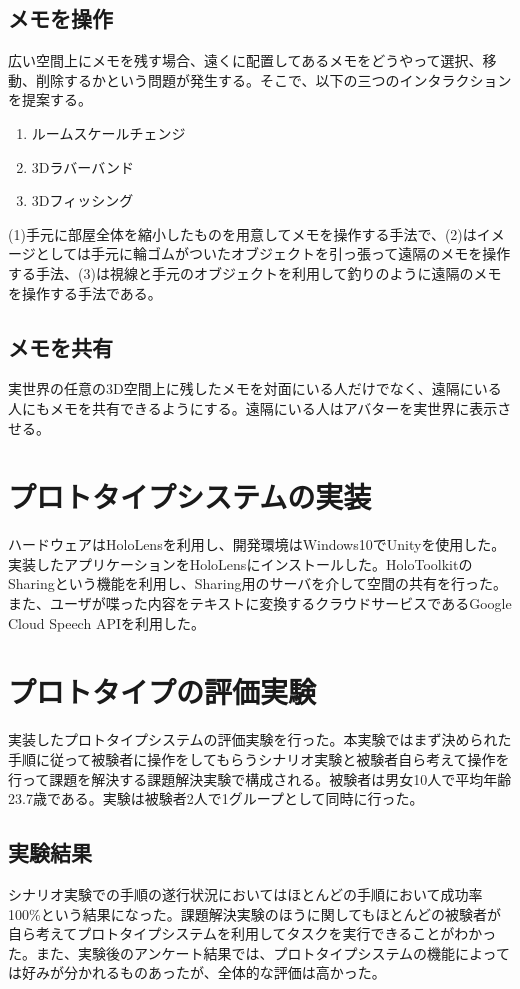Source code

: \documentclass[twocolumn, a4paper]{UECIEresume}
\begin{document}
\subsection{メモを操作}
広い空間上にメモを残す場合、遠くに配置してあるメモをどうやって選択、移動、削除するかという問題が発生する。そこで、以下の三つのインタラクションを提案する。

\begin{enumerate}[(1)]
 \item ルームスケールチェンジ
 \item 3Dラバーバンド
 \item 3Dフィッシング
\end{enumerate}

(1)手元に部屋全体を縮小したものを用意してメモを操作する手法で、(2)はイメージとしては手元に輪ゴムがついたオブジェクトを引っ張って遠隔のメモを操作する手法、(3)は視線と手元のオブジェクトを利用して釣りのように遠隔のメモを操作する手法である。

\subsection{メモを共有}
実世界の任意の3D空間上に残したメモを対面にいる人だけでなく、遠隔にいる人にもメモを共有できるようにする。遠隔にいる人はアバターを実世界に表示させる。

\section{プロトタイプシステムの実装}
ハードウェアはHoloLensを利用し、開発環境はWindows10でUnity\cite{unity}を使用した。実装したアプリケーションをHoloLensにインストールした。HoloToolkit\cite{holotoolkit}のSharingという機能を利用し、Sharing用のサーバを介して空間の共有を行った。また、ユーザが喋った内容をテキストに変換するクラウドサービスであるGoogle Cloud Speech API\cite{speech}を利用した。

\section{プロトタイプの評価実験}
実装したプロトタイプシステムの評価実験を行った。本実験ではまず決められた手順に従って被験者に操作をしてもらうシナリオ実験と被験者自ら考えて操作を行って課題を解決する課題解決実験で構成される。被験者は男女10人で平均年齢23.7歳である。実験は被験者2人で1グループとして同時に行った。

\subsection{実験結果}
シナリオ実験での手順の遂行状況においてはほとんどの手順において成功率100\%という結果になった。課題解決実験のほうに関してもほとんどの被験者が自ら考えてプロトタイプシステムを利用してタスクを実行できることがわかった。また、実験後のアンケート結果では、プロトタイプシステムの機能によっては好みが分かれるものあったが、全体的な評価は高かった。
\end{document}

☆ ☆ ☆ ☆ ☆ ☆ ☆

What to produce: Using the records above, filter out every line that lacks the string "subsection" and copy the rest.

Written answer:
\subsection{メモを操作}
\subsection{メモを共有}
\subsection{実験結果}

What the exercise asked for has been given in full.